For UK medium and large businesses, IR35 requires you to assess contractor status and issue a Status Determination Statement. The party deemed the fee-payer may be liable for PAYE and NIC if the engagement is determined to be "inside IR35."

Documentation requirements extend beyond the contract itself. Teamed recommends maintaining a status file containing the SOW, independence evidence, tool access rationale, data protection documents, and decision records. EU and UK data protection obligations typically require a Data Processing Agreement and access controls when contractors handle personal data, because contractors are external recipients and shouldn't be treated as internal staff for data access purposes.

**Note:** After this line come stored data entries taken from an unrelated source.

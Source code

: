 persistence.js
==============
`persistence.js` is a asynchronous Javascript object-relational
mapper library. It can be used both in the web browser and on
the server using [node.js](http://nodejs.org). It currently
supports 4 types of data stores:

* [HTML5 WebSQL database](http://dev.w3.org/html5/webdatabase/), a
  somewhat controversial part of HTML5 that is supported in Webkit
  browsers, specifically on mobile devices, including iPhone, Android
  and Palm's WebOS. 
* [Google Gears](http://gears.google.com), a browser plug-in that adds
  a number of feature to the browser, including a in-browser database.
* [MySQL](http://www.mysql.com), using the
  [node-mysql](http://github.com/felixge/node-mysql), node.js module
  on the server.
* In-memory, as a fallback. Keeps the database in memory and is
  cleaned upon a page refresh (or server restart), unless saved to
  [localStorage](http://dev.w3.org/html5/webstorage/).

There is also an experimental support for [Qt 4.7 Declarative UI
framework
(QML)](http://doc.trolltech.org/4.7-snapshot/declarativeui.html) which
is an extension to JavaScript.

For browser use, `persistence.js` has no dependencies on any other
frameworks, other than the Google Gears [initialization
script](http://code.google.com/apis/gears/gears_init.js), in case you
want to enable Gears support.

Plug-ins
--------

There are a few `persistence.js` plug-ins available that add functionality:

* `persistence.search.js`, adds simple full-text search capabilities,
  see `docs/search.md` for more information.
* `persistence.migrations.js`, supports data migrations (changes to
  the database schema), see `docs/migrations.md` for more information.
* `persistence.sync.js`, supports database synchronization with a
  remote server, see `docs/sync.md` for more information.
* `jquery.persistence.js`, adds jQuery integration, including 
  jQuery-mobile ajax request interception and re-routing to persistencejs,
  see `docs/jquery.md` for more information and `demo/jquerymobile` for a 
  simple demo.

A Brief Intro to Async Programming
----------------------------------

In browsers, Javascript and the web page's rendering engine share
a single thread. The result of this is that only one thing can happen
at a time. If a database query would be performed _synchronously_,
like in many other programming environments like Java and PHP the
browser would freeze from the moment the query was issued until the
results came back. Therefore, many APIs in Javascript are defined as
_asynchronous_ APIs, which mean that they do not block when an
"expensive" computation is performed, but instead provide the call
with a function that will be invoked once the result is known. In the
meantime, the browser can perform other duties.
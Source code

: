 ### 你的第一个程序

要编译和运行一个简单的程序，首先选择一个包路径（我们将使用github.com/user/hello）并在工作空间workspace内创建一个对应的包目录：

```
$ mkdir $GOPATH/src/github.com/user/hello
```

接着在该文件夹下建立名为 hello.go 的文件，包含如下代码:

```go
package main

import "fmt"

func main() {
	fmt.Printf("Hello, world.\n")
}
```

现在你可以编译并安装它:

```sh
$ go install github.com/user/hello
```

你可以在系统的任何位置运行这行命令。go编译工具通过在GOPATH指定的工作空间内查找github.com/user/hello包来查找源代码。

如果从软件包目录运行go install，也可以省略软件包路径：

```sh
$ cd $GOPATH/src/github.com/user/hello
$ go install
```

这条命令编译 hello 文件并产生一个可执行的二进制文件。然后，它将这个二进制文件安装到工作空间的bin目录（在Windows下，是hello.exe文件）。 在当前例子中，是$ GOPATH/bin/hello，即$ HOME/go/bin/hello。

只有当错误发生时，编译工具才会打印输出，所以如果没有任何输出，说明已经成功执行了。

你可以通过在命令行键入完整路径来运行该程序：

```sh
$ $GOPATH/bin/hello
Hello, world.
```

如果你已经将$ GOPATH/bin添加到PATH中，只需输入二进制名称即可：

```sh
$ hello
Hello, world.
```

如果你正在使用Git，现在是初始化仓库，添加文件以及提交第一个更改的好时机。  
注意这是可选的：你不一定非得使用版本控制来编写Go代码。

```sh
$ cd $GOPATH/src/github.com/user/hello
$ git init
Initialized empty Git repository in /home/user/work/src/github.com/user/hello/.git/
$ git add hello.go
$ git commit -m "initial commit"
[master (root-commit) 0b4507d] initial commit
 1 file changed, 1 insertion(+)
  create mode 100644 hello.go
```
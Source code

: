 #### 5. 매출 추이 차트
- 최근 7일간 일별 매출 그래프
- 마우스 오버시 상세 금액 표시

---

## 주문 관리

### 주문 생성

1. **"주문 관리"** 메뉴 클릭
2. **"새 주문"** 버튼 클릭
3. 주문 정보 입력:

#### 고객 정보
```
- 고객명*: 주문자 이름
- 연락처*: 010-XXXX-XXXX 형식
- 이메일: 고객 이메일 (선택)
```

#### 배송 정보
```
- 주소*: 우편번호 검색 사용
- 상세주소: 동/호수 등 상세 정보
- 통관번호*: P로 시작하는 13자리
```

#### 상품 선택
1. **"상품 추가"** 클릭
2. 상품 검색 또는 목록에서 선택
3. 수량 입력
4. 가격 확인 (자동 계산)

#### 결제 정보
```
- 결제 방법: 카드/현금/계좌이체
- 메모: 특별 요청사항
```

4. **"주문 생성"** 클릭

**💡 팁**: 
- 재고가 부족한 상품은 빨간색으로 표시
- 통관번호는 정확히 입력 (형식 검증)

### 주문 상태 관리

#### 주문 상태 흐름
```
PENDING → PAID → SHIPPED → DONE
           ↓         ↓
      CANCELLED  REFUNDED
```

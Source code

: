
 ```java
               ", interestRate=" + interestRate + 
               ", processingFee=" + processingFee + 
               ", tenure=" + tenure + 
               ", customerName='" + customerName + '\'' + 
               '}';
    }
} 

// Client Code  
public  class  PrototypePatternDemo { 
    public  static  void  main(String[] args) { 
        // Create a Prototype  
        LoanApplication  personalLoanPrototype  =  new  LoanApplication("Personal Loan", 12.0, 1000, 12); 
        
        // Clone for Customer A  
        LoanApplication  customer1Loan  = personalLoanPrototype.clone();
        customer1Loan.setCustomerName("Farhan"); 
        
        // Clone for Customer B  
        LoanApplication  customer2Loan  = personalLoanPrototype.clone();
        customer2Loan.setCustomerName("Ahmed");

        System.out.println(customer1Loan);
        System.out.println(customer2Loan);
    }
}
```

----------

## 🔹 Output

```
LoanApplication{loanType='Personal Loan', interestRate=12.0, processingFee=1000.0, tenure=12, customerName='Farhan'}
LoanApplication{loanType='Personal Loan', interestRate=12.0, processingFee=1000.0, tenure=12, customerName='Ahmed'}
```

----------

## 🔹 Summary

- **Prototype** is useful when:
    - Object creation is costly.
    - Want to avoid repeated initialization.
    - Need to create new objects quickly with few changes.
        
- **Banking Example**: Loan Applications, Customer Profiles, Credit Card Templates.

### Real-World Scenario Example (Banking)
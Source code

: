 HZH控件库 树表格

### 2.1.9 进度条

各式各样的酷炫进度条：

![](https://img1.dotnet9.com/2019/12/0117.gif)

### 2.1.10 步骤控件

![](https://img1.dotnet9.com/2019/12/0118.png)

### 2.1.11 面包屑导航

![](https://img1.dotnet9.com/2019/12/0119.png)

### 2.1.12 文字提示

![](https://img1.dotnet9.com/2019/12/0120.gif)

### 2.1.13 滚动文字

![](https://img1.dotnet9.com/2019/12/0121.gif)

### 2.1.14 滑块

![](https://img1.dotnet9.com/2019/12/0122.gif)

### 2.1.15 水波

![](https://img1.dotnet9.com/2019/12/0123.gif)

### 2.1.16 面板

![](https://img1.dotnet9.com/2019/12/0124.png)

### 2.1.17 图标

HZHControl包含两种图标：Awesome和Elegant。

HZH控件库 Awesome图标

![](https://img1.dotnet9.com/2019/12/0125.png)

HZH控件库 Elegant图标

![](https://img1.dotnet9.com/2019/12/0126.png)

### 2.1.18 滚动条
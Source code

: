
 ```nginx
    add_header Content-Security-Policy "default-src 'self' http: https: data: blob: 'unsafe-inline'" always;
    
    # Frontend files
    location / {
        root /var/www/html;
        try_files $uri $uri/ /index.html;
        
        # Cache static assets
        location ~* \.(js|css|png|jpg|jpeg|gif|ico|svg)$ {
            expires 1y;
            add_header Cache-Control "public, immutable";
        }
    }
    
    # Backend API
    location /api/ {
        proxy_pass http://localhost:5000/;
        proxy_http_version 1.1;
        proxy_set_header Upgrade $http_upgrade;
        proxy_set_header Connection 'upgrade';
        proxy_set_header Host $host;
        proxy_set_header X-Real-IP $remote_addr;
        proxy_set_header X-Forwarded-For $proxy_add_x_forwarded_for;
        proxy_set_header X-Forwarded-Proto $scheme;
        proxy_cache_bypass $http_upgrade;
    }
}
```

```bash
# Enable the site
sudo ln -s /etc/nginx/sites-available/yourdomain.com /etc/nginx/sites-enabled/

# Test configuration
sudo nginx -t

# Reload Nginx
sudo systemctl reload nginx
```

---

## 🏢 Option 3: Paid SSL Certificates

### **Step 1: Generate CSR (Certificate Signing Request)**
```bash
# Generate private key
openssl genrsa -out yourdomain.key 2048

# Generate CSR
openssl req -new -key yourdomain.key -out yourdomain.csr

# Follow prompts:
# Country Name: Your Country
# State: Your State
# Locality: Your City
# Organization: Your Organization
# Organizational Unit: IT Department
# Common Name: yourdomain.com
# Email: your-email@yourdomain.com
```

Step-by-Step Guide to the Contractor Conversion Process

Step 1: Assess Whether Conversion Is Appropriate

Before proceeding, evaluate whether the role can genuinely operate as a contractor engagement. Choose independent contracting when the engagement can be defined as specific deliverables with acceptance criteria and the individual can genuinely decide how the work is performed and can decline additional work.

Choose not to convert when the role is business-critical, customer-facing under your brand, or requires internal approvals. These factors increase control and integration risk. If the person will have a fixed schedule, be managed day-to-day like staff, or be embedded into internal teams, employment remains the appropriate structure.

Step 2: Redesign the Role Before Conversion

The role must substantively change, not just the contract. This means removing line-management reporting, eliminating fixed hours, and changing the work from role coverage to project delivery. Teamed recommends documenting these operational changes as evidence that the engagement has genuinely transformed.

Consider whether the person will work for other clients. Economic dependence on a single company is a red flag in most European jurisdictions. The Netherlands, Germany, France, and Spain all scrutinise exclusive arrangements that mirror employment.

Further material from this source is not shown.